Prove your humanity


Earlier this year, Isobel Marshall was named the Young Australian of the Year for her work to tackle the taboo around menstruation and period poverty. Despite much progress for gender equality, our culture forces women to feel shame around their periods.

Image Credit: Australian of the Year

Women are always being told to be small and not take up too much room. We are told to stay quiet about our problems and our periods are no different. Even writing this I feel that I am making a fuss and that I’m breaking the rules of femininity.

Women are made to feel ashamed for their periods and to feel as though we are not allowed to look after ourselves. This is even when many women suffer real pain in the form of cramps, headaches and joint pain. In any other context, these symptoms would be treated seriously.

When I was in primary school, I was in the middle of sport class when I had what I thought was a bad stomach ache. The pain was so bad that I mistakenly told the teacher I had a headache. I was taken away from the other kids where a group of female teachers surrounded me. While I was hyperventilating in reaction to the intense stabbing sensation, they asked me if I was on my period. I answered yes, unaware as to why this question was relevant.

I soon learnt that I wasn’t suffering from a stomach ache but period cramps. Unlike a general stomach ache, period cramps can be much more painful and I could expect to have them every month for the next forty years of my life. The pain felt to me like someone had stabbed me in the stomach and then was twisting my guts.

It wasn’t until a year later when I told my mum I couldn’t concentrate all day in school because of period cramps that I learnt about the wonders of ibuprofen. The over-the-counter pill meant I could go through my day pain-free––although on really bad days it only dulled the pain. However, still the shame came when my friends, who didn’t suffer cramps like I did, made me feel guilty for taking pain relief.

Image Credit: Prevention.com

The shame didn’t end in primary school. I vividly remember many times in high school, when I was in a class worrying that my period might have leaked through to my skirt or onto my seat. It was an awkward situation only made worse by the fact that I felt a strong need to keep it a secret. I felt I couldn’t ask my friends to check. I couldn’t go to the toilet to check myself because if I needed to change my pad then I would’ve had to bring my bag, to disguise my pad, and then people would be suspicious.

Luckily most times I hadn’t bled through at all, but it wasn’t the risk that I had which was the problem. The taboo around periods turned this small issue, which should be as small as getting a wine stain on my shirt, into a much bigger one. Anytime I thought my classmates might know I was on my period, I felt disgusting. My blood felt like poison, but only if it came from my uterus.

The tired and misogynistic comment whispered around me if I ever mentioned the pain I suffered, ‘she must be on her period’, made me feel like my period was a great annoyance to others. The truth, though, was that I couldn’t make it through the first three days of my period without taking ibuprofen every six hours. Without the pain relief, I would have such terrible cramps and back pain that I couldn’t concentrate on what I was learning.

To have my pain turned into an issue for other people, including people who never have periods, was and remains dehumanising. When we have to hide our pads, or conceal our pain we are being told that what we feel doesn’t matter, that our bodies don’t matter.
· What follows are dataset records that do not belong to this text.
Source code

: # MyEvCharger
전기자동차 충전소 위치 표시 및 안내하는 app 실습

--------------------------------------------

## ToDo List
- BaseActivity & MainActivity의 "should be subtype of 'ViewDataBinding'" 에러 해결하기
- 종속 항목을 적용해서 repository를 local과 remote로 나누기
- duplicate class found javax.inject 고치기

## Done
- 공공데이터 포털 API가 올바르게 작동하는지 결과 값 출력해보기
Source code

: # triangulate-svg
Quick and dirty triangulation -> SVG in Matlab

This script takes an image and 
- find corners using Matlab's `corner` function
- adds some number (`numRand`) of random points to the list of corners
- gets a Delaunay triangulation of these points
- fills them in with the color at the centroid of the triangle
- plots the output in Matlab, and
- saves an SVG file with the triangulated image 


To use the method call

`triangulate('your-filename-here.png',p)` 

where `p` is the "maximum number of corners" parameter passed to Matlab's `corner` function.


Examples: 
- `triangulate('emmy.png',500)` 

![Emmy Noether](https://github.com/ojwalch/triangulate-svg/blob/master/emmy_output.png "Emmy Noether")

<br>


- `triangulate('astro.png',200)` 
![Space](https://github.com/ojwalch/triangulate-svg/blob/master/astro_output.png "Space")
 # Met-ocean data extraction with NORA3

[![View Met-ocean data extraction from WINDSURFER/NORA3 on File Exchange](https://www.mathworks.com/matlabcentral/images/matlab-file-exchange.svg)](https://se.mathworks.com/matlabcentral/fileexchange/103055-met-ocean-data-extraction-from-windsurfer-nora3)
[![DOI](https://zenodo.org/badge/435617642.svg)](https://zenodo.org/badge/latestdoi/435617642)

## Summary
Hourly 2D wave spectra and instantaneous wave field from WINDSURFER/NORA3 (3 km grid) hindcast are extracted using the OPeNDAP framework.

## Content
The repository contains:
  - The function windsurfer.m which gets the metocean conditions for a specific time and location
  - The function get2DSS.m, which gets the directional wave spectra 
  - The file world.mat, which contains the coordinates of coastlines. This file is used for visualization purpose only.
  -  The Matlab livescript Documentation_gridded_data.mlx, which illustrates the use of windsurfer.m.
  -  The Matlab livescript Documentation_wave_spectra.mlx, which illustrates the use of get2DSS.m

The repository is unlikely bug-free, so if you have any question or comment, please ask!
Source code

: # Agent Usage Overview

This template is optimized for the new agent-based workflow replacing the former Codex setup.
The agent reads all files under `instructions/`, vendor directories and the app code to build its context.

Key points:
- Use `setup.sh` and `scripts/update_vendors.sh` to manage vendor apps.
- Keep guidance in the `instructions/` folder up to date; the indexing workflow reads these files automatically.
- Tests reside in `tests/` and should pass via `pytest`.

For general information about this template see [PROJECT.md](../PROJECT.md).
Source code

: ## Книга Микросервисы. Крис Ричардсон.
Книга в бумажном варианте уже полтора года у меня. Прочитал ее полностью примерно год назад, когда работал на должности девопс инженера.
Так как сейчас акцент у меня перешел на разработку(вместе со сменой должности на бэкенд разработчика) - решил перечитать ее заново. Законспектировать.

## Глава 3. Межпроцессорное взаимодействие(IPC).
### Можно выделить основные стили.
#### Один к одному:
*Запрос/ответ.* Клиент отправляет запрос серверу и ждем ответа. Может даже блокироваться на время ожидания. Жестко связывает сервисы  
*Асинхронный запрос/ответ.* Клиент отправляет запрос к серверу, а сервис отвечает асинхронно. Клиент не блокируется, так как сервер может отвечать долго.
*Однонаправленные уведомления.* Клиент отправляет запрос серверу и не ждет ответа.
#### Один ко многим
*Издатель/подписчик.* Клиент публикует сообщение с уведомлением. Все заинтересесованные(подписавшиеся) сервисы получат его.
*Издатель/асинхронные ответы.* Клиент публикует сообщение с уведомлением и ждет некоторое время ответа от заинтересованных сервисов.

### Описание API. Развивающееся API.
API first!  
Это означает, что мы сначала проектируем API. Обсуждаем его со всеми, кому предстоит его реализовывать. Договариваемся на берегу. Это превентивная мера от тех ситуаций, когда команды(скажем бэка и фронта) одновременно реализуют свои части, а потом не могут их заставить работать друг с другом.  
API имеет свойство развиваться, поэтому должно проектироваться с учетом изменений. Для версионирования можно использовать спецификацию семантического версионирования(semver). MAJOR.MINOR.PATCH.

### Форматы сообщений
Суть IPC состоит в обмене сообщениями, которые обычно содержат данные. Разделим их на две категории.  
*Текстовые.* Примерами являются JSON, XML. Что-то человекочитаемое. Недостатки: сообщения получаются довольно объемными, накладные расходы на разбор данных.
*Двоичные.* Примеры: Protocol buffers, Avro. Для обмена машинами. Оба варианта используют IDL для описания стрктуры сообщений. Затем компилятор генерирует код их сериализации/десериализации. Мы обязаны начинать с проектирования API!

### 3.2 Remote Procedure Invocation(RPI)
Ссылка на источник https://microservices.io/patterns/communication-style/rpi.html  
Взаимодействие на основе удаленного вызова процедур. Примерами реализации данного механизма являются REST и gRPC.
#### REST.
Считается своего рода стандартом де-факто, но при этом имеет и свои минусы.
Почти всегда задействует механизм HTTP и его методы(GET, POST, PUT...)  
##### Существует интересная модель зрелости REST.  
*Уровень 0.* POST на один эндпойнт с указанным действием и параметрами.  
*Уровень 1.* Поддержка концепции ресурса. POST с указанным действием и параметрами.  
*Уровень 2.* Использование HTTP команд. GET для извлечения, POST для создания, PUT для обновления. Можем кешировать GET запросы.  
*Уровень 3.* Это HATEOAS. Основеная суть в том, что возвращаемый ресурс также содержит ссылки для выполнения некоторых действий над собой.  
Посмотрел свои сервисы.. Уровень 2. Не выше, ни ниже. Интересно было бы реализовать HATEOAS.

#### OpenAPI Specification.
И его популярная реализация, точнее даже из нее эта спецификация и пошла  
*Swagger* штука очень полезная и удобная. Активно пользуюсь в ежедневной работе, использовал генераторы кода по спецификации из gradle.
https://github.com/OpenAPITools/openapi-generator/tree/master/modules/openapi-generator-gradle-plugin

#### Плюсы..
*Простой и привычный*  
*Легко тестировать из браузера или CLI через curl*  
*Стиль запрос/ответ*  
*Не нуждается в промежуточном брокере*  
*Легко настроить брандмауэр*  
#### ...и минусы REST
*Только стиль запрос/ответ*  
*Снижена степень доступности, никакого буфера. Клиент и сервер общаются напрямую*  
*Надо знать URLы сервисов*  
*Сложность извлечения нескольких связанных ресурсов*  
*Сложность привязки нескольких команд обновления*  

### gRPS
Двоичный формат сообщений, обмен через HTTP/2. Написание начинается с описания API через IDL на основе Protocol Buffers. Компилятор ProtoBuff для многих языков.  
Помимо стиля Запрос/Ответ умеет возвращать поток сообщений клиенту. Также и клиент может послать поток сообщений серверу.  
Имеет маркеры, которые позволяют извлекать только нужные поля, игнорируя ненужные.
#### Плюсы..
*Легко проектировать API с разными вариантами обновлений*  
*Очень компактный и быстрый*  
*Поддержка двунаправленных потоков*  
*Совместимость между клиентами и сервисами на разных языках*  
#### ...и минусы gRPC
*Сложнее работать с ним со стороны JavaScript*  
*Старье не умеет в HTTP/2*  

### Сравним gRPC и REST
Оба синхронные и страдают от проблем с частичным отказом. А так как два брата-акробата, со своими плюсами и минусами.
Image Credit: Daily Excelsior

Even the most mundane thing that could bring attention to the fact that I’m on my period is something I’ll go out of my way to avoid. The simplest action of opening my pad in a public bathroom makes me ridiculously uncomfortable at the thought of another woman­­––who most likely has periods as well––hearing the plastic packaging being ripped open.

The forced cultural silence around periods means that people who menstruate can’t learn how to manage our periods better. It means that we often suffer alone in our pain. It also means that as society we don’t discuss how it’s not just cisgender women who menstruate. We also can’t help girls and women who miss out on education due to their inability to afford period products, which are a necessity.

Luckily, there are changes happening around the world. Countries like Scotland, New Zealand and France are making pads and tampons free or complimentary for school students. These changes at a government level are amazing to see, but the greater change we need to see is a cultural shift. This starts by women talking about their periods and everyone else listening.